Edward Snowden speaks during an interview in Hong Kong.
(Photo: Getty Images)
MOSCOW (AP) - Venezuela's president isn't saying if his country would grant asylum to Edward Snowden -- who has been finding more doors closed to him.
Venezuelan President Nicolas Maduro, who's visiting Moscow, says his country hasn't received an asylum request from Snowden. But he spoke highly of the former National Security Agency contractor, saying he told "a great truth in an effort to prevent wars." He says Snowden "deserves protection under international and humanitarian law." Maduro says Snowden "did not kill anyone and did not plant a bomb."
Venezuela may now represent Snowden's best chance of finding refuge outside the United States, as he tries to avoid U.S. prosecution for leaking details of two government surveillance programs.
Another option may be the South American country of Bolivia, whose president is also in Moscow for a summit of major gas exporters.
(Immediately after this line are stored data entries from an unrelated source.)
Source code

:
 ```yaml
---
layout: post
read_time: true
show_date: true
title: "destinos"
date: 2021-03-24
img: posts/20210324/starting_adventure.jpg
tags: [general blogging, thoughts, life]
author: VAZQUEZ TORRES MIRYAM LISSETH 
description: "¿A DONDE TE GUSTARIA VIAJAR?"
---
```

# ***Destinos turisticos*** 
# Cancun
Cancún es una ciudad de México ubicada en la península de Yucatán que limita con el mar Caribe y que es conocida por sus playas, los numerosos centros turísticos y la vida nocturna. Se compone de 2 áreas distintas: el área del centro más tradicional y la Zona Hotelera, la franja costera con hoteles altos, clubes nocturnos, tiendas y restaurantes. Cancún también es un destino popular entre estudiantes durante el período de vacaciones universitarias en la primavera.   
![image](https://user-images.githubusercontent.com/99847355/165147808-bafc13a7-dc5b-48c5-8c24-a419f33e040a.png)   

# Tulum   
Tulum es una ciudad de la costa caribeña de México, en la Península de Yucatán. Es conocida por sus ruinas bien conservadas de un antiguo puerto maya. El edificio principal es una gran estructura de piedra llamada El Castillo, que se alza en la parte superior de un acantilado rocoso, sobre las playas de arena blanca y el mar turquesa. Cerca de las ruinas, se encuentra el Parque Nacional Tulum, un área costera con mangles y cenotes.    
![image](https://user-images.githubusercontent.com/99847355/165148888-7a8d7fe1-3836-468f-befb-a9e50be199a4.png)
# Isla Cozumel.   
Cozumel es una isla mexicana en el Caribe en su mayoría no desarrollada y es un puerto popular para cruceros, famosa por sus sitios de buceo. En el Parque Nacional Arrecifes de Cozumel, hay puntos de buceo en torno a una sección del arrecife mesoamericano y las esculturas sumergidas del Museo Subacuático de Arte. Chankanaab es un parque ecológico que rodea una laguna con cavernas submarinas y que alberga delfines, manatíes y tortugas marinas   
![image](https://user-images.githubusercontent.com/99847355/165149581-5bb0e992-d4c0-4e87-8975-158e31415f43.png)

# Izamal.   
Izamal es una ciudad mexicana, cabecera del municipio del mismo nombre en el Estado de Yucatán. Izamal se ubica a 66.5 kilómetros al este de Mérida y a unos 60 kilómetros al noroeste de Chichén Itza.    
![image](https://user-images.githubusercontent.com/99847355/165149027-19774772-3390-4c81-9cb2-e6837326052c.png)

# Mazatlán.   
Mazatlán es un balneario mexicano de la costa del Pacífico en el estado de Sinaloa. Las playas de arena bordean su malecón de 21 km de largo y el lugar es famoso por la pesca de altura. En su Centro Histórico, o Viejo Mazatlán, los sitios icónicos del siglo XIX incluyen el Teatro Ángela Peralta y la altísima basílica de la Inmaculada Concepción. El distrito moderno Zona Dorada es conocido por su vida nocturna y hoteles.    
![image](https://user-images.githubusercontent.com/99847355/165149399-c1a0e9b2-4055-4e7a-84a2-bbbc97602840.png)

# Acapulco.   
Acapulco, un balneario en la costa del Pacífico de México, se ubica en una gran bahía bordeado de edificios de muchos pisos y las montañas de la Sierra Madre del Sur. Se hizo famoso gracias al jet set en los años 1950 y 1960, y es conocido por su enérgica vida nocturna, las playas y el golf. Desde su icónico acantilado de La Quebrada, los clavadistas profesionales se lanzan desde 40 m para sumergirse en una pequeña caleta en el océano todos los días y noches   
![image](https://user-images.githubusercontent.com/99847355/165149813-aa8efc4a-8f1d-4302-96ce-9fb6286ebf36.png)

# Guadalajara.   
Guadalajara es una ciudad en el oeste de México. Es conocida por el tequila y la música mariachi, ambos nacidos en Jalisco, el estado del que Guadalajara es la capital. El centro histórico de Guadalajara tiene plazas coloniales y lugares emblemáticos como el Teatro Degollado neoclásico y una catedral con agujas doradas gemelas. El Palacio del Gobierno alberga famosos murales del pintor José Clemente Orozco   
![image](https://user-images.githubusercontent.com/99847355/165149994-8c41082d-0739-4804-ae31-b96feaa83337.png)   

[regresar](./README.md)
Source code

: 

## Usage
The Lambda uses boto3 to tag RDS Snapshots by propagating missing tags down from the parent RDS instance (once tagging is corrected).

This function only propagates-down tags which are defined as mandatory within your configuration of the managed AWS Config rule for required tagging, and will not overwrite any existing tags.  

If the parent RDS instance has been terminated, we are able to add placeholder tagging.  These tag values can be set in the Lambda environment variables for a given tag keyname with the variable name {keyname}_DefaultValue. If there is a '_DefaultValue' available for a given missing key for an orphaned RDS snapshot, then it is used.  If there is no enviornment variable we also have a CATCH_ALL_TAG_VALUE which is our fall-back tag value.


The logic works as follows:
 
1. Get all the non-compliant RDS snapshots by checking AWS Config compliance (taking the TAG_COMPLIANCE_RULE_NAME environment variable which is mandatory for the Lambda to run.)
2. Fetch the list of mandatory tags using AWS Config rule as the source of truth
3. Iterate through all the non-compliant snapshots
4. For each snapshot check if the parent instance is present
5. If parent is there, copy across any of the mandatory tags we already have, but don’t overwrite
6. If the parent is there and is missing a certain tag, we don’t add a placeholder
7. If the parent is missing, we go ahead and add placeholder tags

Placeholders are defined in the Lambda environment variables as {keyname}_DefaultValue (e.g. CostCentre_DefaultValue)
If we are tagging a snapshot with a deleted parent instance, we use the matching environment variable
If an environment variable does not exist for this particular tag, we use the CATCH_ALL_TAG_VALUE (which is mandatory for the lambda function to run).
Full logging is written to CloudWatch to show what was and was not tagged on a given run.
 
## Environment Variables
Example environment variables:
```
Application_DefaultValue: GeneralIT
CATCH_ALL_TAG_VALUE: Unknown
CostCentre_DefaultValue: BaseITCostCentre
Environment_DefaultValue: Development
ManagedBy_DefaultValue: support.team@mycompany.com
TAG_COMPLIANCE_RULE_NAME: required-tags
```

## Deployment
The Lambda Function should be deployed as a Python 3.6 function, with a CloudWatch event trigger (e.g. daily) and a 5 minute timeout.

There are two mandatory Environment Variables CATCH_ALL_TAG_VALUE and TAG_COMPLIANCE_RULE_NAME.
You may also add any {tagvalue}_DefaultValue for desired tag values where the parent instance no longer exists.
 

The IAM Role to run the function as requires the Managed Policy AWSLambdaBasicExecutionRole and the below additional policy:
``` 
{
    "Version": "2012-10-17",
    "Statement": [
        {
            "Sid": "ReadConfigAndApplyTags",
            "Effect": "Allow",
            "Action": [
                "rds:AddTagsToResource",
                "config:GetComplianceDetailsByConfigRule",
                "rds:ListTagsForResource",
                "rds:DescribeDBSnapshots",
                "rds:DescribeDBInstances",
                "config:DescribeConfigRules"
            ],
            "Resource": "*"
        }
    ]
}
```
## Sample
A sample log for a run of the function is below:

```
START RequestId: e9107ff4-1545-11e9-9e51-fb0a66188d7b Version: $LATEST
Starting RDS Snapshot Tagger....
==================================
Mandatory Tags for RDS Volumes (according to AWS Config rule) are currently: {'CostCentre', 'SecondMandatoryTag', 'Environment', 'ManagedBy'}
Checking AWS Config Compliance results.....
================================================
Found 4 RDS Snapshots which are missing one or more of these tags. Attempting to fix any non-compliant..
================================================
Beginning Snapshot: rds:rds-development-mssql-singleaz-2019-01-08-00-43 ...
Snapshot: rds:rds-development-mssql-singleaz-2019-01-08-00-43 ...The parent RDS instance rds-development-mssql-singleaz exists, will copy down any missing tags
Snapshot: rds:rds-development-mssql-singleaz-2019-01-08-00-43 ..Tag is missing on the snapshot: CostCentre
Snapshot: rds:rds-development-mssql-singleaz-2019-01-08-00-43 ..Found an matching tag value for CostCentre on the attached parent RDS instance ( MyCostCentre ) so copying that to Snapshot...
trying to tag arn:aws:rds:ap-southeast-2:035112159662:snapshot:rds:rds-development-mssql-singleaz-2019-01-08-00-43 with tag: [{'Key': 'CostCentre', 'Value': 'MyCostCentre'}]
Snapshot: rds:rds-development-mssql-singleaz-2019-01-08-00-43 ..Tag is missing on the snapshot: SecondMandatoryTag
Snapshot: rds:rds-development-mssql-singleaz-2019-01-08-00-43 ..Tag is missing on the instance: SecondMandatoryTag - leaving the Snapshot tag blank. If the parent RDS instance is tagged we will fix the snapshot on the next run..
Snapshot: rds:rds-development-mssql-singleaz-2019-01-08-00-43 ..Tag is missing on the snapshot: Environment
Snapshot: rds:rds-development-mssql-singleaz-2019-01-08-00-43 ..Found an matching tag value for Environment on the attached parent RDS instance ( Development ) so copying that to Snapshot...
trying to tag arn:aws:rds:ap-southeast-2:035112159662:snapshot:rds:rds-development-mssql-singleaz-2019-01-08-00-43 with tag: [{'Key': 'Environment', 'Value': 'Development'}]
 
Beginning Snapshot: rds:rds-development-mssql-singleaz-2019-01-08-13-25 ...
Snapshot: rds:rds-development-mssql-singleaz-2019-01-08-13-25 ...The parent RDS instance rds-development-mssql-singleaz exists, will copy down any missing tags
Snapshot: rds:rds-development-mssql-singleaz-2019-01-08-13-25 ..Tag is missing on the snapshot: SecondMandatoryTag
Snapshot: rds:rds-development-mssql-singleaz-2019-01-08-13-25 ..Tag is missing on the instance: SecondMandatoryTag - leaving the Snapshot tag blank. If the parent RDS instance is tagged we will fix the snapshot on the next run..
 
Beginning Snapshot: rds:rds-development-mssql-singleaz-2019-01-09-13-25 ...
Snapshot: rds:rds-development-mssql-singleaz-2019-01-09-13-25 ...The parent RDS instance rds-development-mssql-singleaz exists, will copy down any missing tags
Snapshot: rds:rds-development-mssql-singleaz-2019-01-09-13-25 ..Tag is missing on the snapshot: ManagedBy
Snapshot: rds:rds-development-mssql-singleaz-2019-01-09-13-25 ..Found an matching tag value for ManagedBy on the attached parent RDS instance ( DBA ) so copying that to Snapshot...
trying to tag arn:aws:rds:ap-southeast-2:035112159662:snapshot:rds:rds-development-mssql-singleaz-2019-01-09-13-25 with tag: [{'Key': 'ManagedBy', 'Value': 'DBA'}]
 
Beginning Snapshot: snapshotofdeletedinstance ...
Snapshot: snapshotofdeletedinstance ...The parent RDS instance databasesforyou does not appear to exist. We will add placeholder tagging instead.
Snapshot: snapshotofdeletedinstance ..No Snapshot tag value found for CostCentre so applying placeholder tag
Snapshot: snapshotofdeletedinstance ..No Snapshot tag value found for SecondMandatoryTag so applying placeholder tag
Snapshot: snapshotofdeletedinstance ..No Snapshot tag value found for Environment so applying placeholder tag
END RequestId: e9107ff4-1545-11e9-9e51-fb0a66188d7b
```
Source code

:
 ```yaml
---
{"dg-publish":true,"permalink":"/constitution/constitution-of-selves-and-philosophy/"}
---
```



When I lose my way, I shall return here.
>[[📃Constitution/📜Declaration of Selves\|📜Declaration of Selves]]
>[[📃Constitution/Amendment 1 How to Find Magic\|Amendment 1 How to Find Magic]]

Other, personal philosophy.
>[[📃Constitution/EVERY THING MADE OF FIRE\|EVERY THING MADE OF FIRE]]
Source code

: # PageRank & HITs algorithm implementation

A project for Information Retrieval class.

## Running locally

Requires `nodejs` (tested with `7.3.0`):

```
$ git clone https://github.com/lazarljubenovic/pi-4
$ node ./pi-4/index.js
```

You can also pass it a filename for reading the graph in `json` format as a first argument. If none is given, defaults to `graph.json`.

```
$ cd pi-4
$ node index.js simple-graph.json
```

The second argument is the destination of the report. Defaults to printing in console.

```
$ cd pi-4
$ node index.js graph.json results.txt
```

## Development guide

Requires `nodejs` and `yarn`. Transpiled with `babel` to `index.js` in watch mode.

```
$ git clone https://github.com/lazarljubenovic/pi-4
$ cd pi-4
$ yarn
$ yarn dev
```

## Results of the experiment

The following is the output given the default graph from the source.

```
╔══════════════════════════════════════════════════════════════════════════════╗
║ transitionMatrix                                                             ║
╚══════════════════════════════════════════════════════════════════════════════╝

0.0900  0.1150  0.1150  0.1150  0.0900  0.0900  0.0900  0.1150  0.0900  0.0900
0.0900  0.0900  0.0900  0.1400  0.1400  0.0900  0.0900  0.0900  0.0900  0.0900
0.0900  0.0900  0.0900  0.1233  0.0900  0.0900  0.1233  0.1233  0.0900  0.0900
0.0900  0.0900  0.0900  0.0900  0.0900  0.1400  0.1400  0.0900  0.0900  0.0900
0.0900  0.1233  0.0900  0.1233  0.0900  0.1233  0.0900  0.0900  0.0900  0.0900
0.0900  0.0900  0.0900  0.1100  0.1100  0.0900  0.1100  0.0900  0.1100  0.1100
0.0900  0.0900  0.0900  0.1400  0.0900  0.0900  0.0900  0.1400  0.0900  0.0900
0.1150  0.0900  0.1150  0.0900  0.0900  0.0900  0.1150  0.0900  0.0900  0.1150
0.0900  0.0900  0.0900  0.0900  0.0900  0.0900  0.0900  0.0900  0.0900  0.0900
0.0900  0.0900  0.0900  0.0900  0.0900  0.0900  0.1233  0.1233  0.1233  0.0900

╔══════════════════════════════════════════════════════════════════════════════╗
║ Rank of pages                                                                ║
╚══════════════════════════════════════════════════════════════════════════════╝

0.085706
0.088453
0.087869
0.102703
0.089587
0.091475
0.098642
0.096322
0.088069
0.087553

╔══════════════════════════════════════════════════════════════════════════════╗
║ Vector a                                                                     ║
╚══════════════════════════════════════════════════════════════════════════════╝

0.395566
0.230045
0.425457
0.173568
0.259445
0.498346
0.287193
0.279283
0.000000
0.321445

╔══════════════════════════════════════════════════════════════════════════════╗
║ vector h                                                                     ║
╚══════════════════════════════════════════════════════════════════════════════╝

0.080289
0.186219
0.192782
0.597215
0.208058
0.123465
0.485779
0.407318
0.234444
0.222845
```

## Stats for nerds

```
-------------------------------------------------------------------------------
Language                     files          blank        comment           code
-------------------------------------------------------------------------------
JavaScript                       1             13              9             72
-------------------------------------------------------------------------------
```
Like Maduro, the Bolivian leader is also meeting with Russia's President Vladimir Putin.
Yesterday, Putin said he would not grant asylum to Snowden unless Snowden agreed to stop leaking U.S. secrets. Snowden then withdrew his application for asylum in Russia. But Putin says he has no plans to turn Snowden over to the United States.
WikiLeaks says asylum requests have been made to about a dozen countries. But Brazil says it doesn't plan to respond. And India said today that the request was turned down.